Buckner put me in his car and questioned me all the way to Yazoo City. After we got there he questioned me some more. In between questions he bawled me out for scrubbing the blood from my office and contaminating “his” crime scene. I was still in his office when a tugboat captain discovered the wreckage of a downed Beechcraft Baron in the Mississippi River.

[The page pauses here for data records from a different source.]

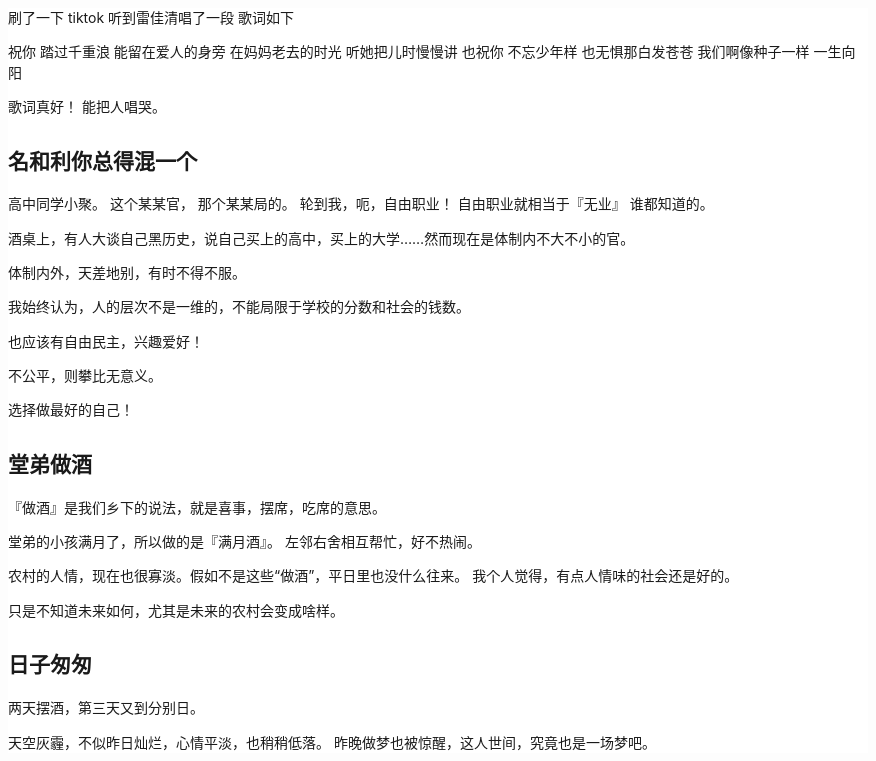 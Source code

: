 刷了一下 tiktok
听到雷佳清唱了一段
歌词如下

祝你 踏过千重浪
能留在爱人的身旁
在妈妈老去的时光
听她把儿时慢慢讲
也祝你 不忘少年样
也无惧那白发苍苍
我们啊像种子一样
一生向阳

歌词真好！
能把人唱哭。

## 名和利你总得混一个

高中同学小聚。
这个某某官，
那个某某局的。
轮到我，呃，自由职业！
自由职业就相当于『无业』
谁都知道的。

酒桌上，有人大谈自己黑历史，说自己买上的高中，买上的大学……然而现在是体制内不大不小的官。

体制内外，天差地别，有时不得不服。

我始终认为，人的层次不是一维的，不能局限于学校的分数和社会的钱数。

也应该有自由民主，兴趣爱好！

不公平，则攀比无意义。

选择做最好的自己！

## 堂弟做酒

『做酒』是我们乡下的说法，就是喜事，摆席，吃席的意思。

堂弟的小孩满月了，所以做的是『满月酒』。
左邻右舍相互帮忙，好不热闹。

农村的人情，现在也很寡淡。假如不是这些“做酒”，平日里也没什么往来。
我个人觉得，有点人情味的社会还是好的。

只是不知道未来如何，尤其是未来的农村会变成啥样。

## 日子匆匆

两天摆酒，第三天又到分别日。

天空灰霾，不似昨日灿烂，心情平淡，也稍稍低落。
昨晚做梦也被惊醒，这人世间，究竟也是一场梦吧。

The captain believed the plane had crashed in the river, sunk, skated along the bottom for a while, then ridden up his anchor cable after hanging up on it. At dawn I rode with Buckner out to the levee west of Lamont to look at the wreck. The damage was serious, but less extensive than we’d been led to believe. Buckner figured the pilot had tried an emergency landing on the spur levee near Scott and accidentally gone into the water, or else had attempted to ditch in the river.

The cockpit was empty.

We all knew the missing body meant nothing. I once saw a New York college kid leap into the Mississippi River from a paddle wheeler in New Orleans, as a prank. He thought he could easily swim the half mile to shore. He drowned screaming for help in front of three thousand people, Southerners who knew the river far too well to try to swim out to the fool who was dying to set the price of ignorance. A search began immediately, but the boy’s body was never found. It would probably be the same with Brahma, unless he happened to wash up somewhere like Vicksburg or Baton Rouge before he was shunted out into the Gulf along with the other refuse of the river.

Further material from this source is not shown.